— Task directions —
Identify each line in the records below that contains the word "deployment", and copy it.
----------------------------------------
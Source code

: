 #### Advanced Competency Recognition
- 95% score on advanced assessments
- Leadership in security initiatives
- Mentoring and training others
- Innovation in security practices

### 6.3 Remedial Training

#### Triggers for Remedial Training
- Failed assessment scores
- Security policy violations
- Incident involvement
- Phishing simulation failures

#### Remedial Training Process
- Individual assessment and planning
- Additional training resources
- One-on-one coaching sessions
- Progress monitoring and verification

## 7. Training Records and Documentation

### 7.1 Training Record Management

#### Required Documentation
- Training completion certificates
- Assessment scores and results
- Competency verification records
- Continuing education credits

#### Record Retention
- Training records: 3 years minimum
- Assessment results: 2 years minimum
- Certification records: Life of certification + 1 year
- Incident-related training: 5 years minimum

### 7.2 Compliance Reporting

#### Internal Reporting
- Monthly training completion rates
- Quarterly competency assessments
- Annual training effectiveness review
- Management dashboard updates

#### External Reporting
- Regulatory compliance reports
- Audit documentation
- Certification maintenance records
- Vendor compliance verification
----------------------------------------
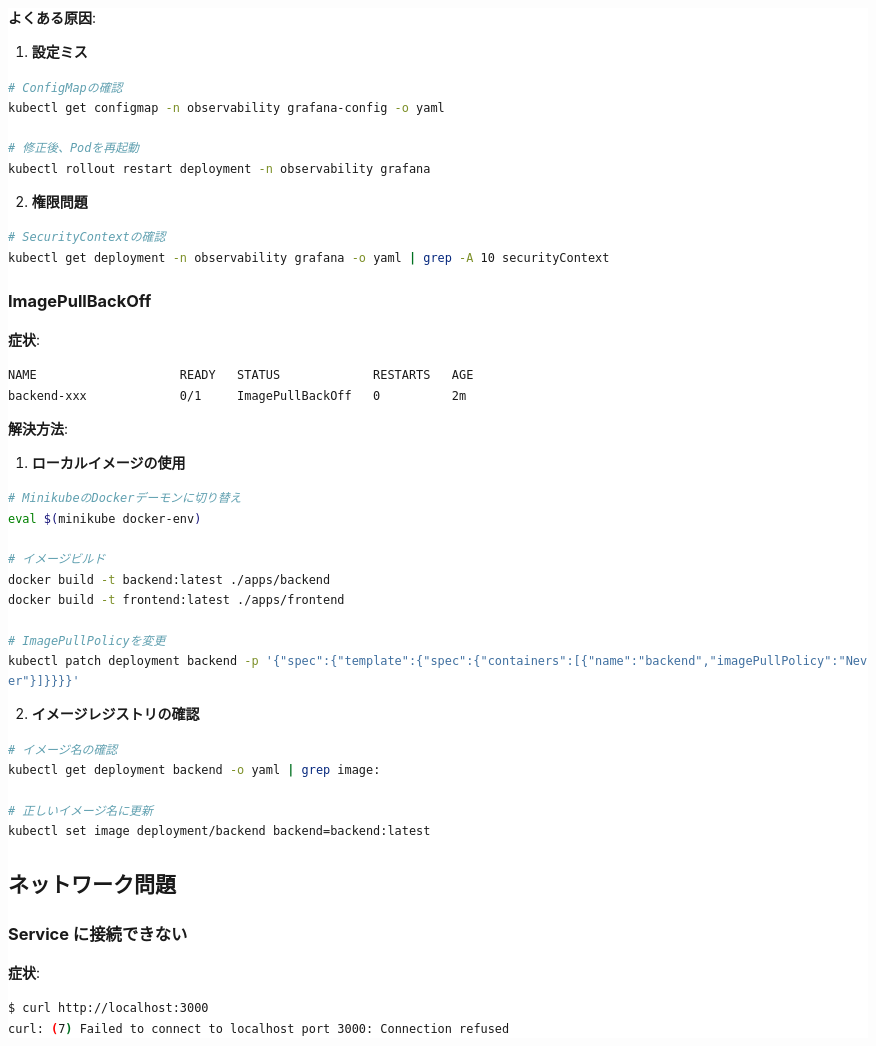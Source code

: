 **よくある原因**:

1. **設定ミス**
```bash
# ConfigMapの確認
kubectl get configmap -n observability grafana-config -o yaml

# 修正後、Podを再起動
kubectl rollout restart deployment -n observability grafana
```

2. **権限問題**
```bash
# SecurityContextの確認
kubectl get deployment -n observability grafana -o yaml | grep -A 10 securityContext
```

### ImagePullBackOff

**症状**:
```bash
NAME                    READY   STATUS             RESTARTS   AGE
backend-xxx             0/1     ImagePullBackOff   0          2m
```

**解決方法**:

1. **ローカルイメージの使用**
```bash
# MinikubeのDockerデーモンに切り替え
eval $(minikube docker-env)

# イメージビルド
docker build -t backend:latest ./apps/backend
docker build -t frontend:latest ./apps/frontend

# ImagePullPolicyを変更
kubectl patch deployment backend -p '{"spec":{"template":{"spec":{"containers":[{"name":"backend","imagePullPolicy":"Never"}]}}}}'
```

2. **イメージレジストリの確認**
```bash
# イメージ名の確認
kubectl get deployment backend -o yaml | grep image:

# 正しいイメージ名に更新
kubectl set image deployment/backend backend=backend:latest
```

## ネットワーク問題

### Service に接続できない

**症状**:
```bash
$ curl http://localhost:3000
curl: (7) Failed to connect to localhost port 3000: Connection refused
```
----------------------------------------
— Answer for the task —
kubectl rollout restart deployment -n observability grafana
kubectl get deployment -n observability grafana -o yaml | grep -A 10 securityContext
kubectl patch deployment backend -p '{"spec":{"template":{"spec":{"containers":[{"name":"backend","imagePullPolicy":"Never"}]}}}}'
kubectl get deployment backend -o yaml | grep image:
kubectl set image deployment/backend backend=backend:latest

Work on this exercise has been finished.